On top of that, we don’t trust governments on science, because we know they distort it. We see that a minister will sack Professor David Nutt, if the evidence on the relative harms of drugs is not to the government’s taste. We see the government brandish laughable reports to justify DNA retention by the police, or their stance on copyright, with flawed figures, suspicious missing data, and bogus arguments. We know that evidence based policy is window dressing, and now, when they want us to believe them on climate science, to justify Stern’s paltry 1% of global GDP to mitigate a global horror, we doubt.
Then, of course, the media privilege foolish contrarian views because they have novelty value, and also because “established” views get confused with “establishment” views, and anyone who comes along to have a pop at those gets David vs Goliath swagger.
But the key to all of this is the recurring mischief of criticisms mounted against climate change. I am very happy to affirm that I am not a giant expert on climate change: I know a bit, and I know that there’s not yet been a giant global conspiracy involving almost every scientist in the world (although I’d welcome examples). More than all that, I can spot the same rhetorical themes re-emerging in climate change foolishness that you see in aids denialism, homeopathy, and anti-vaccination conspiracy theorists.
Among all these, reigning supreme, is the “zombie argument”: arguments which survive to be raised again, for eternity, no matter how many times they are shot down. “Homeopathy worked for me”, and the rest. Zombie arguments survive, they get up and live again, immortal and resistant to all refutation, because they do not live or die by the normal standards of mortal arguments. There’s a huge list of them at realclimate.org, with refutations. There are huge lists of them everywhere. It makes no difference.
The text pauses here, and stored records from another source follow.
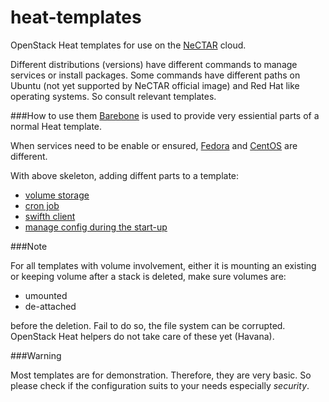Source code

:heat-templates
==============

OpenStack Heat templates for use on the [NeCTAR](http://nectar.org.au/) cloud.

Different distributions (versions) have different commands to manage 
services or install packages. Some commands have different paths on 
Ubuntu (not yet supported by NeCTAR official image) and Red Hat like 
operating systems. So consult relevant templates.

###How to use them
[Barebone](Barebone.yaml) is used to provide very essiential parts of a normal Heat template. 

When services need to be enable or ensured, [Fedora](Fedora_Barebone.yaml) and [CentOS](CentOS_Barebone.yaml) are different.

With above skeleton, adding diffent parts to a template:
* [volume storage](Volume_CreateAttach.yaml)
* [cron job](Cronjob.yaml)
* [swifth client](Swift_Client.yaml)
* [manage config during the start-up](Configsets.yaml)

###Note 

For all templates with volume involvement, either it is 
mounting an existing or keeping volume after a stack is deleted, 
make sure volumes are: 
* umounted 
* de-attached

before the deletion. Fail to do so, the file system can be 
corrupted. OpenStack Heat helpers do not take care of these yet 
(Havana).

###Warning

Most templates are for demonstration. Therefore, they are very basic. So please check if the configuration suits to your needs especially *security*.
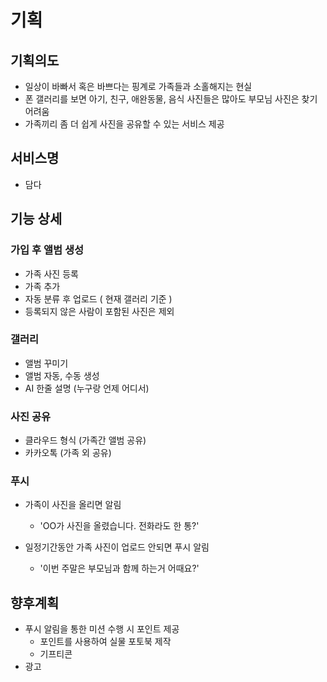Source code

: # 기획

## 기획의도

- 일상이 바빠서 혹은 바쁘다는 핑계로 가족들과 소홀해지는 현실
- 폰 갤러리를 보면 아기, 친구, 애완동물, 음식 사진들은 많아도 부모님 사진은 찾기 어려움
- 가족끼리 좀 더 쉽게 사진을 공유할 수 있는 서비스 제공

## 서비스명

- 담다

## 기능 상세

### 가입 후 앨범 생성

- 가족 사진 등록
- 가족 추가
- 자동 분류 후 업로드 ( 현재 갤러리 기준 )
- 등록되지 않은 사람이 포함된 사진은 제외

### 갤러리

- 앨범 꾸미기
- 앨범 자동, 수동 생성
- AI 한줄 설명 (누구랑 언제 어디서)

### 사진 공유

- 클라우드 형식 (가족간 앨범 공유)
- 카카오톡 (가족 외 공유)

### 푸시

- 가족이 사진을 올리면 알림
  - 'OO가 사진을 올렸습니다. 전화라도 한 통?'

- 일정기간동안 가족 사진이 업로드 안되면 푸시 알림
  - '이번 주말은 부모님과 함께 하는거 어때요?'

## 향후계획

- 푸시 알림을 통한 미션 수행 시 포인트 제공
  - 포인트를 사용하여 실물 포토북 제작
  - 기프티콘
- 광고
“CO2 isn’t an important greenhouse gas”, “Global warming is down to the sun”, “what about the cooling in the 1940s?” says your party bore. “Well,” you reply, “since the last time you raised this, I went and checked, and it turns out that there were loads of suphites in the air in the 1940s to block out the sun, made from the slightly different kind of industrial pollution we had back then, and the odd volcano, so that’s sort of been answered already, ages ago.”
And they knew that. And you know they knew you would find out, if you could be botheredbut they went ahead anyway and wasted your time, raising it, knowingly, as if it was unrefuted, as if it was unrefutable, and worse than that, you both know they’re going to do it again, to some other poor sap. And that is simply rude.